- _Task description_:
Your task is to quote the listing below exactly, beginning with its first line and ending on the line bearing "सा नूनमार्या मम".

+ + + + +

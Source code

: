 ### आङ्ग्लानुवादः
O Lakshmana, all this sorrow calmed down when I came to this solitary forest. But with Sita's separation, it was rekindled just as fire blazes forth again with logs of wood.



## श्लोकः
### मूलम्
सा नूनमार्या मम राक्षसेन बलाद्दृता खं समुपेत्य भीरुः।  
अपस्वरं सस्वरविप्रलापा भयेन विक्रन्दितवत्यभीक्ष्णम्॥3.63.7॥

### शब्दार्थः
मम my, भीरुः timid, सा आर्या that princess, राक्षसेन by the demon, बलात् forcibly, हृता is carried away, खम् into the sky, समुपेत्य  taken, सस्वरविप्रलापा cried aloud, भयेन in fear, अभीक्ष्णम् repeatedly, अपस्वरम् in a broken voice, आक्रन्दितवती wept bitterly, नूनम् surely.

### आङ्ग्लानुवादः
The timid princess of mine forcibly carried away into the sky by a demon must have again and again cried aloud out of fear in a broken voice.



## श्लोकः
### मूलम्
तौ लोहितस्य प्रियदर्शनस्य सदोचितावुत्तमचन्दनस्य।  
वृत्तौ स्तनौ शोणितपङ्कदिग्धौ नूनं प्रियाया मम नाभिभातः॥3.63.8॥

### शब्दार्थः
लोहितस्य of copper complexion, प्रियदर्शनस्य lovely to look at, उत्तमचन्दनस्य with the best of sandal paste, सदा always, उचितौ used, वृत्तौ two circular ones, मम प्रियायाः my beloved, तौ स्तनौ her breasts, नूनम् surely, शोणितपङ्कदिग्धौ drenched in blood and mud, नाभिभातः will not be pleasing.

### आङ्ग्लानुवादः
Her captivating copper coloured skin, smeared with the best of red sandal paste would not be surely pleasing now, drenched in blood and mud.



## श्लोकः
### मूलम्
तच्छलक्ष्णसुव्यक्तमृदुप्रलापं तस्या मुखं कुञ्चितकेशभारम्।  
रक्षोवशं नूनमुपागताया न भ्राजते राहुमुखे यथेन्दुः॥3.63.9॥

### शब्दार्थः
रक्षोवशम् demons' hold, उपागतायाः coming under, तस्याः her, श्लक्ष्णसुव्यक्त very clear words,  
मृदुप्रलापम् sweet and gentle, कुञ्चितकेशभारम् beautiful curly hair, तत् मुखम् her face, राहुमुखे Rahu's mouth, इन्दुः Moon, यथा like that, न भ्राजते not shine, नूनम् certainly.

+ + + + +

- _Reply to the task_:
Source code

: ### आङ्ग्लानुवादः
O Lakshmana, all this sorrow calmed down when I came to this solitary forest. But with Sita's separation, it was rekindled just as fire blazes forth again with logs of wood.



## श्लोकः
### मूलम्
सा नूनमार्या मम राक्षसेन बलाद्दृता खं समुपेत्य भीरुः।  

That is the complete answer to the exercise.